European Stocks Open Steady as Linde Surges, Ryanair Tumbles
(Bloomberg) -- European equities opened little changed, as Ryanair slumped the most since 2016 after cutting its earnings outlook and Linde surged after winning approval from China for a merger with Praxair.
The Stoxx Europe 600 Index was up less than 0.1 percent at the open. Banking stocks were among the biggest decliners following a report in La Repubblica that the EU commission will reject Italy’s budget proposal in November.

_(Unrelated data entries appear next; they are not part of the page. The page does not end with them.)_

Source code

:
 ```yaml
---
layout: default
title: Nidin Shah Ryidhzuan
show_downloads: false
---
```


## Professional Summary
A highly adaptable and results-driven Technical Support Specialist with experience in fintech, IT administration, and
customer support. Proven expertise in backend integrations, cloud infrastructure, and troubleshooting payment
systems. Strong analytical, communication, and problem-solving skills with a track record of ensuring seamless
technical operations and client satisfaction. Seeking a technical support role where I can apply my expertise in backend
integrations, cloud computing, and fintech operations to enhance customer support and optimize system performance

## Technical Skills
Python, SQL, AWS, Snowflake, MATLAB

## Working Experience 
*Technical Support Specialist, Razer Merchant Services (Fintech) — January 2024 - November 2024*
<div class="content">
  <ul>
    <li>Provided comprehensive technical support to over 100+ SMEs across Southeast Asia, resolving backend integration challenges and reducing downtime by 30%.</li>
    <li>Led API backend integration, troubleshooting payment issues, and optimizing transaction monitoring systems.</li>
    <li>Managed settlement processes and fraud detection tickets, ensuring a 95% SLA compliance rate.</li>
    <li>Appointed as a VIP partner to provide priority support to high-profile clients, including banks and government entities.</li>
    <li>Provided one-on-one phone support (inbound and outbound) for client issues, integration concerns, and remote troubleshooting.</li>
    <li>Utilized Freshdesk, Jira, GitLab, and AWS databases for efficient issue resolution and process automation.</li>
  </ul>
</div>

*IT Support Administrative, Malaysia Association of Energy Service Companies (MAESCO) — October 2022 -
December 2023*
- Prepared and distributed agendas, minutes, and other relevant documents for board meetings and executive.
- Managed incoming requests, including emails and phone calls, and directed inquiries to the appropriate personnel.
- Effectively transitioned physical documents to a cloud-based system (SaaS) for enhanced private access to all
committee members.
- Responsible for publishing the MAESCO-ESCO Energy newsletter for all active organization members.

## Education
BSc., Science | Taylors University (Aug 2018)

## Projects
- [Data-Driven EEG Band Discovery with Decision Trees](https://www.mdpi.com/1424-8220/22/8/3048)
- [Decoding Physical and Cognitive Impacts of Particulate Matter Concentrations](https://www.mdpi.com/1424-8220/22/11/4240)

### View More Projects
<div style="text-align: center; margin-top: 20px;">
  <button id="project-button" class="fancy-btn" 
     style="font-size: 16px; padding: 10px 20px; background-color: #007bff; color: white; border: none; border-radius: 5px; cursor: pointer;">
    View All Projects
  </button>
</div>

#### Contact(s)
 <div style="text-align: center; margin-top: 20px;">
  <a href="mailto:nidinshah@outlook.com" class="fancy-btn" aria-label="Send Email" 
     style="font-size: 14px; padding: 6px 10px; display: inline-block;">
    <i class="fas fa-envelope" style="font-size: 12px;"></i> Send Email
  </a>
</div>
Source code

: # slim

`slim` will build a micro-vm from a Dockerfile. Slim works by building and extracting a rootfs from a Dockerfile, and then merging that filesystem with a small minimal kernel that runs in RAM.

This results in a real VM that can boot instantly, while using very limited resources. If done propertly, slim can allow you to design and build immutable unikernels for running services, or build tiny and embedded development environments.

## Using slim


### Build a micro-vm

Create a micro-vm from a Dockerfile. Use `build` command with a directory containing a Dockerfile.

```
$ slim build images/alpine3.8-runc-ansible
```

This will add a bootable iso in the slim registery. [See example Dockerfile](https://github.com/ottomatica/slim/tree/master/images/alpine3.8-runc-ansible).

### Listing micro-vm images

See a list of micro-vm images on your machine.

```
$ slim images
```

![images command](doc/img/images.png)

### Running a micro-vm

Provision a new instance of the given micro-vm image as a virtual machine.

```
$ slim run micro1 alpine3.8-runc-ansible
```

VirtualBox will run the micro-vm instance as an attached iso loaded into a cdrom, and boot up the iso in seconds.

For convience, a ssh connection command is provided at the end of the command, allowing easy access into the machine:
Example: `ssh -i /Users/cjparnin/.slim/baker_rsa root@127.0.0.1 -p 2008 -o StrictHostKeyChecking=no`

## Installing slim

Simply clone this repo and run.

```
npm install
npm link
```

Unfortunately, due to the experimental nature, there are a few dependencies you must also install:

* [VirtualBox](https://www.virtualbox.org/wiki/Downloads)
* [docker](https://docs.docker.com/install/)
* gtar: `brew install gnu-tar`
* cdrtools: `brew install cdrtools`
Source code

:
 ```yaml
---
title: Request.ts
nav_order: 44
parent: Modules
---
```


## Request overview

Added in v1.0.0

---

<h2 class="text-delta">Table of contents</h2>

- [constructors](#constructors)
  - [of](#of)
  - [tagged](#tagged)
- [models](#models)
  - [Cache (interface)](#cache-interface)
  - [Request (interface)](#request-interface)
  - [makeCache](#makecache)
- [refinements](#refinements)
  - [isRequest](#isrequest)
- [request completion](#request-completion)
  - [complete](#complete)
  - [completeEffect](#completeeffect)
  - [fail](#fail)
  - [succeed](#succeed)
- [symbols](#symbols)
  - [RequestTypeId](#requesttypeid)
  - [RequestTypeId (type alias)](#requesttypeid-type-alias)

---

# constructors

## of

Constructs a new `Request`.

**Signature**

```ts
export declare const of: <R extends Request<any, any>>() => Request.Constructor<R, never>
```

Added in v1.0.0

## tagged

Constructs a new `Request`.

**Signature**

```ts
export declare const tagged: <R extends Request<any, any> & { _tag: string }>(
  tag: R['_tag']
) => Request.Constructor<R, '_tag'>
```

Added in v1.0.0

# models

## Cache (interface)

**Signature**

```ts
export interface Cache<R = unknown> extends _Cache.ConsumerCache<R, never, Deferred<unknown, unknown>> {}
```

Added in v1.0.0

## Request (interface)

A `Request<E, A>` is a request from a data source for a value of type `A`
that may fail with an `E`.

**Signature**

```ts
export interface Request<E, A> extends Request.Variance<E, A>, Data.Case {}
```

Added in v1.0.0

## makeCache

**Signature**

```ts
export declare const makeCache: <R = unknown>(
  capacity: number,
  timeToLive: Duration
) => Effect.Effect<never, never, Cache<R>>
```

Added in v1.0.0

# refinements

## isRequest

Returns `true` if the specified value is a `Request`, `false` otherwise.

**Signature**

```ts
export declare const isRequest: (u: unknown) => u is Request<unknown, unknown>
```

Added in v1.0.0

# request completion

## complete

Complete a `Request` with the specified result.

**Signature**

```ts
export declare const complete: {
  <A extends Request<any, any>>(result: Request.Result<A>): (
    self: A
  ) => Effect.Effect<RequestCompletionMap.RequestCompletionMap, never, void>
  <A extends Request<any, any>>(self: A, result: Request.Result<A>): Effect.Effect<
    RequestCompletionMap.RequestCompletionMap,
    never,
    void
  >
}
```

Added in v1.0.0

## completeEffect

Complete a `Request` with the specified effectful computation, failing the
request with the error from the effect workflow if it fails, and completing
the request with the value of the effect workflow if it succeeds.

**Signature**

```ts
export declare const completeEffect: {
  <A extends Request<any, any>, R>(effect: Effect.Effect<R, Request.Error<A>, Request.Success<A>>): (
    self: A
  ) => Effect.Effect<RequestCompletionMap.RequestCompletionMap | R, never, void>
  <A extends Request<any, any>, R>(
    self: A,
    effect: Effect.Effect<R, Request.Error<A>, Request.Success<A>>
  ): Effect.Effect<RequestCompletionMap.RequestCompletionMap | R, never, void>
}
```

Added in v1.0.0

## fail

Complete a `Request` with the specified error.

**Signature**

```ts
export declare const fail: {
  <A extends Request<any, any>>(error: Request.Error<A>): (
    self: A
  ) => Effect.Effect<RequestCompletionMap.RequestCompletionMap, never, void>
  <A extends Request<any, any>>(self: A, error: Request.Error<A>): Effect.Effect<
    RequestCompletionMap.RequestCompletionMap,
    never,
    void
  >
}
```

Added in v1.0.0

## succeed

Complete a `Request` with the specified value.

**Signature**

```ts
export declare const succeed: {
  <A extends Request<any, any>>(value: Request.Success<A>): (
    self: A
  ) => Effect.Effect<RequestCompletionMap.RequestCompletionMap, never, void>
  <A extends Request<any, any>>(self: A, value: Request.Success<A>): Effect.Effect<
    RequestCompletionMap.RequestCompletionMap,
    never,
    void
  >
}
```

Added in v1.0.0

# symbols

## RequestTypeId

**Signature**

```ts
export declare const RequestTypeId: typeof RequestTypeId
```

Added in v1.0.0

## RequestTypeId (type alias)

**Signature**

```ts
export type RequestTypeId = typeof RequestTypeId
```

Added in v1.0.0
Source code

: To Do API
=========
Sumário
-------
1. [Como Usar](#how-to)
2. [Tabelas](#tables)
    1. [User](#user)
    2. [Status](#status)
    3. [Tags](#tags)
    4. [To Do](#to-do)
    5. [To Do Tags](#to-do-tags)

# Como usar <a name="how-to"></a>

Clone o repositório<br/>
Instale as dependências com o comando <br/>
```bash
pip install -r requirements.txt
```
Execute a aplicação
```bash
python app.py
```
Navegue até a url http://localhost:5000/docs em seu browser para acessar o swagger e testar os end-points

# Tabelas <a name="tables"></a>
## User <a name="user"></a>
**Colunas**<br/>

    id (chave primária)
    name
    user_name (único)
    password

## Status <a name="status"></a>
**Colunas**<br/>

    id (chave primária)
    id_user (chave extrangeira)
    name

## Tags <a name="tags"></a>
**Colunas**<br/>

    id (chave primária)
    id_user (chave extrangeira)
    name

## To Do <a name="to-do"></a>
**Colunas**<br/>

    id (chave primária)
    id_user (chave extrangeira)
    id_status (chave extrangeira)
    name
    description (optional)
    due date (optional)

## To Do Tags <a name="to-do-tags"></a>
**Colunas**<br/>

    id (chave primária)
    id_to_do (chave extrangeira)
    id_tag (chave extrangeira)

Oil stocks traded higher as Brent traded near $83 a barrel, with Total and Shell rising.
Ryanair plunged as much as 9.8 percent in London after Europe’s biggest discount carrier lowered its full-year profit guidance by 12 percent, becoming the latest airline in the region to slash its outlook due to higher fuel costs. Investors continue to focus on trade talks and their impact on global growth as U.S. and Canadian negotiators secured an agreement to preserve a three-way trade bloc with Mexico.
“The real worry these days is Italy, this subject will dominate the next sessions,” said Guillermo Hernandez Sampere, head of trading at MPPM EK in Eppstein, Germany. “It is very positive that U.S. and Canada found an agreement, after the negotiators worked around the clock to find a solution. The door to find a deal with China is still open, markets will like that.”